> Work required:
The answer must be an exact copy of the records, with every picture left out.

(Dataset entries)
▬▬▬▬▬▬▬▬▬▬

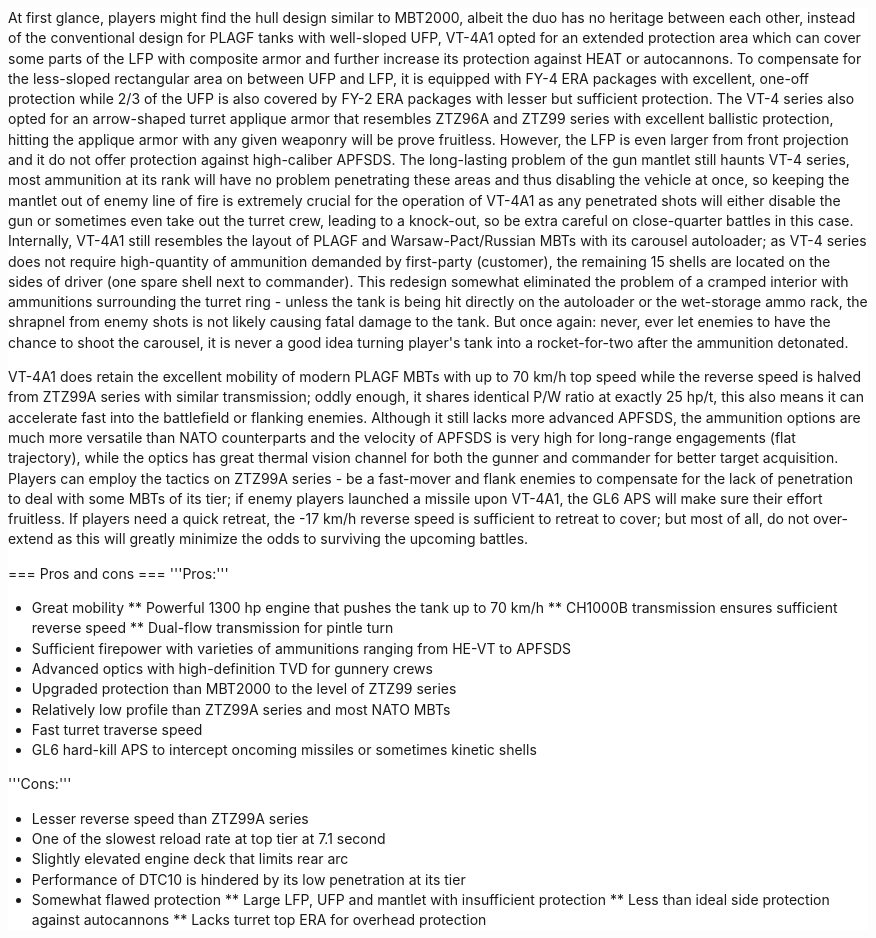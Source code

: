 At first glance, players might find the hull design similar to MBT2000, albeit the duo has no heritage between each other, instead of the conventional design for PLAGF tanks with well-sloped UFP, VT-4A1 opted for an extended protection area which can cover some parts of the LFP with composite armor and further increase its protection against HEAT or autocannons. To compensate for the less-sloped rectangular area on between UFP and LFP, it is equipped with FY-4 ERA packages with excellent, one-off protection while 2/3 of the UFP is also covered by FY-2 ERA packages with lesser but sufficient protection. The VT-4 series also opted for an arrow-shaped turret applique armor that resembles ZTZ96A and ZTZ99 series with excellent ballistic protection, hitting the applique armor with any given weaponry will be prove fruitless. However, the LFP is even larger from front projection and it do not offer protection against high-caliber APFSDS. The long-lasting problem of the gun mantlet still haunts VT-4 series, most ammunition at its rank will have no problem penetrating these areas and thus disabling the vehicle at once, so keeping the mantlet out of enemy line of fire is extremely crucial for the operation of VT-4A1 as any penetrated shots will either disable the gun or sometimes even take out the turret crew, leading to a knock-out, so be extra careful on close-quarter battles in this case. Internally, VT-4A1 still resembles the layout of PLAGF and Warsaw-Pact/Russian MBTs with its carousel autoloader; as VT-4 series does not require high-quantity of ammunition demanded by first-party (customer), the remaining 15 shells are located on the sides of driver (one spare shell next to commander). This redesign somewhat eliminated the problem of a cramped interior with ammunitions surrounding the turret ring - unless the tank is being hit directly on the autoloader or the wet-storage ammo rack, the shrapnel from enemy shots is not likely causing fatal damage to the tank. But once again: never, ever let enemies to have the chance to shoot the carousel, it is never a good idea turning player's tank into a rocket-for-two after the ammunition detonated.

VT-4A1 does retain the excellent mobility of modern PLAGF MBTs with up to 70 km/h top speed while the reverse speed is halved from ZTZ99A series with similar transmission; oddly enough, it shares identical P/W ratio at exactly 25 hp/t, this also means it can accelerate fast into the battlefield or flanking enemies. Although it still lacks more advanced APFSDS, the ammunition options are much more versatile than NATO counterparts and the velocity of APFSDS is very high for long-range engagements (flat trajectory), while the optics has great thermal vision channel for both the gunner and commander for better target acquisition. Players can employ the tactics on ZTZ99A series - be a fast-mover and flank enemies to compensate for the lack of penetration to deal with some MBTs of its tier; if enemy players launched a missile upon VT-4A1, the GL6 APS will make sure their effort fruitless. If players need a quick retreat, the -17 km/h reverse speed is sufficient to retreat to cover; but most of all, do not over-extend as this will greatly minimize the odds to surviving the upcoming battles.

=== Pros and cons ===
'''Pros:'''

* Great mobility
** Powerful 1300 hp engine that pushes the tank up to 70 km/h
** CH1000B transmission ensures sufficient reverse speed
** Dual-flow transmission for pintle turn
* Sufficient firepower with varieties of ammunitions ranging from HE-VT to APFSDS
* Advanced optics with high-definition TVD for gunnery crews
* Upgraded protection than MBT2000 to the level of ZTZ99 series
* Relatively low profile than ZTZ99A series and most NATO MBTs
* Fast turret traverse speed
* GL6 hard-kill APS to intercept oncoming missiles or sometimes kinetic shells

'''Cons:'''

* Lesser reverse speed than ZTZ99A series
* One of the slowest reload rate at top tier at 7.1 second
* Slightly elevated engine deck that limits rear arc
* Performance of DTC10 is hindered by its low penetration at its tier
* Somewhat flawed protection
** Large LFP, UFP and mantlet with insufficient protection
** Less than ideal side protection against autocannons
** Lacks turret top ERA for overhead protection 
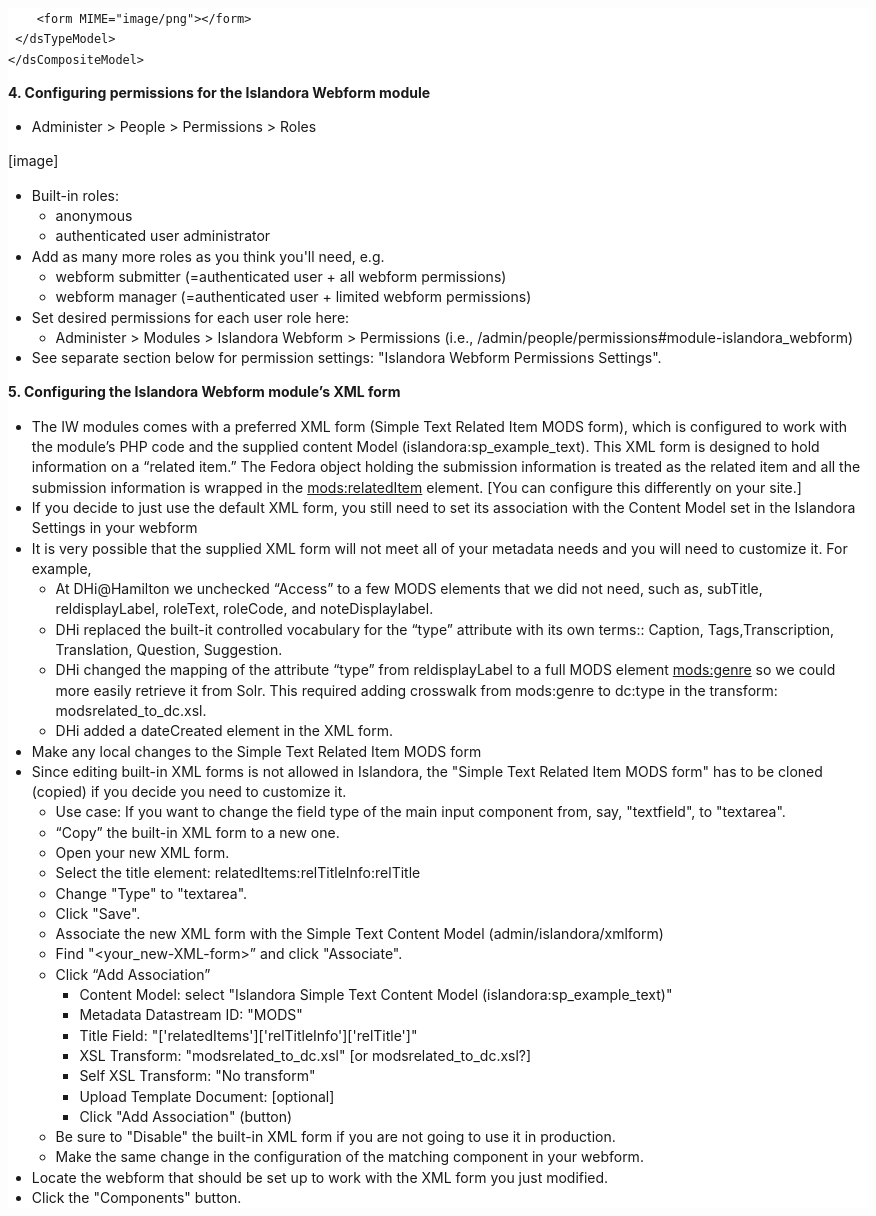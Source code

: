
 ```
    <form MIME="image/png"></form>
 </dsTypeModel>
</dsCompositeModel>
```

**4. Configuring permissions for the Islandora Webform module**

* Administer > People > Permissions > Roles

[image]

  * Built-in roles:
    * anonymous
    * authenticated user
administrator
  * Add as many more roles as you think you'll need, e.g.
    * webform submitter (=authenticated user + all webform permissions)
    * webform manager (=authenticated user + limited webform permissions)
* Set desired permissions for each user role here:
  * Administer > Modules > Islandora Webform > Permissions (i.e., /admin/people/permissions#module-islandora_webform)
* See separate section below for permission settings: "Islandora Webform Permissions Settings".

**5. Configuring the Islandora Webform module’s XML form**

* The IW modules comes with a preferred XML form (Simple Text Related Item MODS form), which is configured to work with the module’s PHP code and the supplied content Model (islandora:sp_example_text). This XML form is designed to hold information on a “related item.” The Fedora object holding the submission information is treated as the related item and all the submission information is wrapped in the <mods:relatedItem> element. [You can configure this differently on your site.]
* If you decide to just use the default XML form, you still need to set its association with the Content Model set in the Islandora Settings in your webform
* It is very possible that the supplied XML form will not meet all of your metadata needs and you will need to customize it. For example,
  * At DHi@Hamilton we unchecked “Access” to a few MODS elements that we did not need, such as, subTitle, reldisplayLabel, roleText, roleCode, and noteDisplaylabel.
  * DHi replaced the built-it controlled vocabulary for the “type” attribute with its own terms:: Caption, Tags,Transcription, Translation, Question, Suggestion.
  * DHi changed the mapping of the attribute “type” from reldisplayLabel to a full MODS element <mods:genre> so we could more easily retrieve it from Solr. This required adding crosswalk from mods:genre to dc:type in the transform: modsrelated_to_dc.xsl.
  * DHi added a dateCreated element in the XML form.
* Make any local changes to the Simple Text Related Item MODS form
* Since editing built-in XML forms is not allowed in Islandora, the "Simple Text Related Item MODS form" has to be cloned (copied) if you decide you need to customize it.
    * Use case: If you want to change the field type of the main input component from, say, "textfield", to "textarea".
    * “Copy” the built-in XML form to a new one.
    * Open your new XML form.
    * Select the title element: relatedItems:relTitleInfo:relTitle
    * Change "Type" to "textarea".
    * Click "Save".
    * Associate the new XML form with the Simple Text Content Model (admin/islandora/xmlform)
    * Find "<your_new-XML-form>” and click "Associate".
    * Click “Add Association”
      * Content Model:  select "Islandora Simple Text Content Model (islandora:sp_example_text)"
      * Metadata Datastream ID: "MODS"
      * Title Field: "['relatedItems']['relTitleInfo']['relTitle']"
      * XSL Transform: "modsrelated_to_dc.xsl" [or modsrelated_to_dc.xsl?]
      * Self XSL Transform: "No transform"
      * Upload Template Document: [optional]
      * Click "Add Association" (button)
    * Be sure to "Disable" the built-in XML form if you are not going to use it in production.
    * Make the same change in the configuration of the matching component in your webform.
* Locate the webform that should be set up to work with the XML form you just modified.
* Click the "Components" button.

▬▬▬▬▬▬▬▬▬▬

> Written answer:
Source code

: At first glance, players might find the hull design similar to MBT2000, albeit the duo has no heritage between each other, instead of the conventional design for PLAGF tanks with well-sloped UFP, VT-4A1 opted for an extended protection area which can cover some parts of the LFP with composite armor and further increase its protection against HEAT or autocannons. To compensate for the less-sloped rectangular area on between UFP and LFP, it is equipped with FY-4 ERA packages with excellent, one-off protection while 2/3 of the UFP is also covered by FY-2 ERA packages with lesser but sufficient protection. The VT-4 series also opted for an arrow-shaped turret applique armor that resembles ZTZ96A and ZTZ99 series with excellent ballistic protection, hitting the applique armor with any given weaponry will be prove fruitless. However, the LFP is even larger from front projection and it do not offer protection against high-caliber APFSDS. The long-lasting problem of the gun mantlet still haunts VT-4 series, most ammunition at its rank will have no problem penetrating these areas and thus disabling the vehicle at once, so keeping the mantlet out of enemy line of fire is extremely crucial for the operation of VT-4A1 as any penetrated shots will either disable the gun or sometimes even take out the turret crew, leading to a knock-out, so be extra careful on close-quarter battles in this case. Internally, VT-4A1 still resembles the layout of PLAGF and Warsaw-Pact/Russian MBTs with its carousel autoloader; as VT-4 series does not require high-quantity of ammunition demanded by first-party (customer), the remaining 15 shells are located on the sides of driver (one spare shell next to commander). This redesign somewhat eliminated the problem of a cramped interior with ammunitions surrounding the turret ring - unless the tank is being hit directly on the autoloader or the wet-storage ammo rack, the shrapnel from enemy shots is not likely causing fatal damage to the tank. But once again: never, ever let enemies to have the chance to shoot the carousel, it is never a good idea turning player's tank into a rocket-for-two after the ammunition detonated.

VT-4A1 does retain the excellent mobility of modern PLAGF MBTs with up to 70 km/h top speed while the reverse speed is halved from ZTZ99A series with similar transmission; oddly enough, it shares identical P/W ratio at exactly 25 hp/t, this also means it can accelerate fast into the battlefield or flanking enemies. Although it still lacks more advanced APFSDS, the ammunition options are much more versatile than NATO counterparts and the velocity of APFSDS is very high for long-range engagements (flat trajectory), while the optics has great thermal vision channel for both the gunner and commander for better target acquisition. Players can employ the tactics on ZTZ99A series - be a fast-mover and flank enemies to compensate for the lack of penetration to deal with some MBTs of its tier; if enemy players launched a missile upon VT-4A1, the GL6 APS will make sure their effort fruitless. If players need a quick retreat, the -17 km/h reverse speed is sufficient to retreat to cover; but most of all, do not over-extend as this will greatly minimize the odds to surviving the upcoming battles.

=== Pros and cons ===
'''Pros:'''

* Great mobility
** Powerful 1300 hp engine that pushes the tank up to 70 km/h
** CH1000B transmission ensures sufficient reverse speed
** Dual-flow transmission for pintle turn
* Sufficient firepower with varieties of ammunitions ranging from HE-VT to APFSDS
* Advanced optics with high-definition TVD for gunnery crews
* Upgraded protection than MBT2000 to the level of ZTZ99 series
* Relatively low profile than ZTZ99A series and most NATO MBTs
* Fast turret traverse speed
* GL6 hard-kill APS to intercept oncoming missiles or sometimes kinetic shells

'''Cons:'''

* Lesser reverse speed than ZTZ99A series
* One of the slowest reload rate at top tier at 7.1 second
* Slightly elevated engine deck that limits rear arc
* Performance of DTC10 is hindered by its low penetration at its tier
* Somewhat flawed protection
** Large LFP, UFP and mantlet with insufficient protection
** Less than ideal side protection against autocannons
** Lacks turret top ERA for overhead protection 
Source code

:
 ```
    <form MIME="image/png"></form>
 </dsTypeModel>
</dsCompositeModel>
```

**4. Configuring permissions for the Islandora Webform module**

* Administer > People > Permissions > Roles

[image]

  * Built-in roles:
    * anonymous
    * authenticated user
administrator
  * Add as many more roles as you think you'll need, e.g.
    * webform submitter (=authenticated user + all webform permissions)
    * webform manager (=authenticated user + limited webform permissions)
* Set desired permissions for each user role here:
  * Administer > Modules > Islandora Webform > Permissions (i.e., /admin/people/permissions#module-islandora_webform)
* See separate section below for permission settings: "Islandora Webform Permissions Settings".

**5. Configuring the Islandora Webform module’s XML form**

* The IW modules comes with a preferred XML form (Simple Text Related Item MODS form), which is configured to work with the module’s PHP code and the supplied content Model (islandora:sp_example_text). This XML form is designed to hold information on a “related item.” The Fedora object holding the submission information is treated as the related item and all the submission information is wrapped in the <mods:relatedItem> element. [You can configure this differently on your site.]
* If you decide to just use the default XML form, you still need to set its association with the Content Model set in the Islandora Settings in your webform
* It is very possible that the supplied XML form will not meet all of your metadata needs and you will need to customize it. For example,
  * At DHi@Hamilton we unchecked “Access” to a few MODS elements that we did not need, such as, subTitle, reldisplayLabel, roleText, roleCode, and noteDisplaylabel.
  * DHi replaced the built-it controlled vocabulary for the “type” attribute with its own terms:: Caption, Tags,Transcription, Translation, Question, Suggestion.
  * DHi changed the mapping of the attribute “type” from reldisplayLabel to a full MODS element <mods:genre> so we could more easily retrieve it from Solr. This required adding crosswalk from mods:genre to dc:type in the transform: modsrelated_to_dc.xsl.
  * DHi added a dateCreated element in the XML form.
* Make any local changes to the Simple Text Related Item MODS form
* Since editing built-in XML forms is not allowed in Islandora, the "Simple Text Related Item MODS form" has to be cloned (copied) if you decide you need to customize it.
    * Use case: If you want to change the field type of the main input component from, say, "textfield", to "textarea".
    * “Copy” the built-in XML form to a new one.
    * Open your new XML form.
    * Select the title element: relatedItems:relTitleInfo:relTitle
    * Change "Type" to "textarea".
    * Click "Save".
    * Associate the new XML form with the Simple Text Content Model (admin/islandora/xmlform)
    * Find "<your_new-XML-form>” and click "Associate".
    * Click “Add Association”
      * Content Model:  select "Islandora Simple Text Content Model (islandora:sp_example_text)"
      * Metadata Datastream ID: "MODS"
      * Title Field: "['relatedItems']['relTitleInfo']['relTitle']"
      * XSL Transform: "modsrelated_to_dc.xsl" [or modsrelated_to_dc.xsl?]
      * Self XSL Transform: "No transform"
      * Upload Template Document: [optional]
      * Click "Add Association" (button)
    * Be sure to "Disable" the built-in XML form if you are not going to use it in production.
    * Make the same change in the configuration of the matching component in your webform.
* Locate the webform that should be set up to work with the XML form you just modified.
* Click the "Components" button.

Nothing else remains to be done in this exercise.